Kita Jaga Alam, Alam Jaga Kita (Refleksi Akhir 2025)

2 hours ago 3

Oleh: Heka Hertanto, Praktisi CSR

REPUBLIKA.CO.ID, JAKARTA -- Bencana Sumatra pada akhir November 2025 merupakan nestapa Ibu Pertiwi. Duka Sumatra adalah duka Indonesia. Seluruh rakyat Nusantara bersama warga yang terdampak banjir dan longsor.

Bencana di tiga provinsi yakni Aceh, Sumatra Utara, dan Sumatra Barat harus menjadi penguat sendi-sendi kebangsaan dalam merajut kebersamaan. Deritamu deritaku. Bencana pada akhir tahun ini mengajak masyarakat untuk bertafakur.

Akhir tahun selalu menjadi ruang jeda yang kita ciptakan sendiri---ruang untuk menghitung capaian, menata ulang harapan, serta merayakan kemenangan kecil maupun besar. Kita menghitung untung, menilai kerja keras, dan mengumpulkan kebanggaan dari perjalanan panjang selama 12 bulan.

Di tangan kita, angka-angka terasa hidup: grafik yang naik, kinerja yang memuaskan, bahkan agenda liburan yang sudah disiapkan, dan rencana perayaan penutup tahun sebagai sebuah fase perjuangan.

Banjir dan longsor tidak pernah datang tiba-tiba. Diawali dengan mengirim sinyal. Banjir dan longsor sebagai dampak dari ketidakseimbangan kelola alam. Namun manusia tidak mengetahui atau tidak mau tahu.

Hujan deras tanpa jeda selama berhari-hari mengubah sungai yang biasanya jinak menjadi arus liar yang meluluhlantakkan permukiman warga. Banjir bandang dan tanah longsor itu menenggelamkan desa, merusak fasilitas umum, dan memutus akses listrik, jalan, serta komunikasi. Situasi pun terus memburuk dari hari ke hari.

Badan Nasional Penanggulangan Bencana (BNPB) mencatat angka korban terus meningkat. Mengutip data Jumat (10/12/2025) malam pukul 19.30 WIB, tercatat 1.072 warga meninggal dunia dan 186 warga hilang, 7.000 warga luka.

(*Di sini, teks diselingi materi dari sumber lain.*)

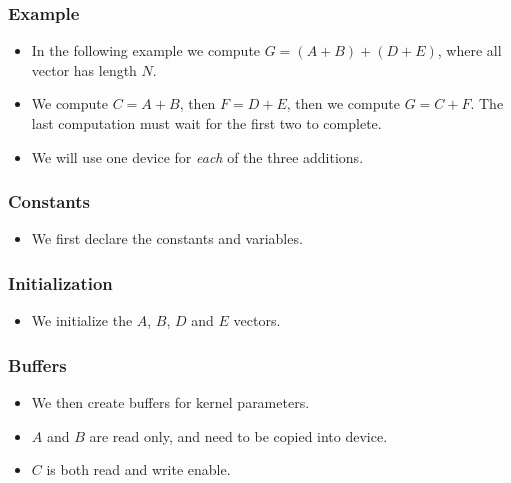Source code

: \documentclass{beamer}
\begin{document}
\begin{frame}
  \frametitle{Example}
  \begin{itemize}
  \item In the following example we compute $G = (A + B) + (D + E)$,
    where all vector has length $N$.
  \item We compute $C = A + B$, then $F = D + E$, then we compute $G =
    C + F$.  The last computation must wait for the first two to
    complete.
    \item We will use one device for {\em each} of the three additions.
  \end{itemize}
\end{frame}

\begin{frame}
  \frametitle{Constants}
  \begin{itemize}
    \item We first declare the constants and variables.
  \end{itemize}
\end{frame}

\begin{frame}
\end{frame}

\begin{frame}
  \frametitle{Initialization}
  \begin{itemize}
    \item We initialize the $A$, $B$, $D$ and $E$ vectors.
  \end{itemize}
\end{frame}


\begin{frame}
\end{frame}

\begin{frame}
  \frametitle{Buffers}
  \begin{itemize}
    \item We then create buffers for kernel parameters.
    \item $A$ and $B$ are read only, and need to be copied into device.
    \item $C$ is both read and write enable.
  \end{itemize}
\end{frame}

\begin{frame}
\end{frame}
\end{document}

Ketika kita menyaksikan krisis iklim yang merajalela secara global, dampaknya nyata: pulau-pulau terancam tenggelam, dan bencana alam menjadi semakin sering. Menghadapi fenomena perubahan iklim, muncul pertanyaan krusial: Apa panduan yang ditawarkan Islam?

Ini adalah seruan penting. Bukan hanya bagi Muslim, juga semua pemeluk agama untuk kembali ke akar spiritual masing-masing.

Agama-agama ditantang untuk menyajikan bimbingan praktis tentang bagaimana menjalani hidup yang selaras dengan kehendak Ilahi sekaligus menjadi pelindung setia lingkungan. Karena, kehancuran yang kita lihat hari ini sudah terlalu parah.

Meskipun konsep pelestarian lingkungan modern belum dirumuskan pada masa pewahyuan, Alquran menyimpan harta karun ajaran yang sangat relevan dengan isu ekologi.

Kitab suci ini menegaskan akar masalahnya melalui ayat yang sangat mencolok: "Telah tampak kerusakan di darat dan di laut disebabkan karena perbuatan (tangan) manusia" (QS 30: 41).

Ayat ini cerminan sempurna dari kondisi masa kini dan masa depan. Sebagian besar dampak perubahan iklim modern - dari cuaca ekstrem hingga kerusakan ekosistem - sesungguhnya adalah konsekuensi langsung dari ulah kita sendiri.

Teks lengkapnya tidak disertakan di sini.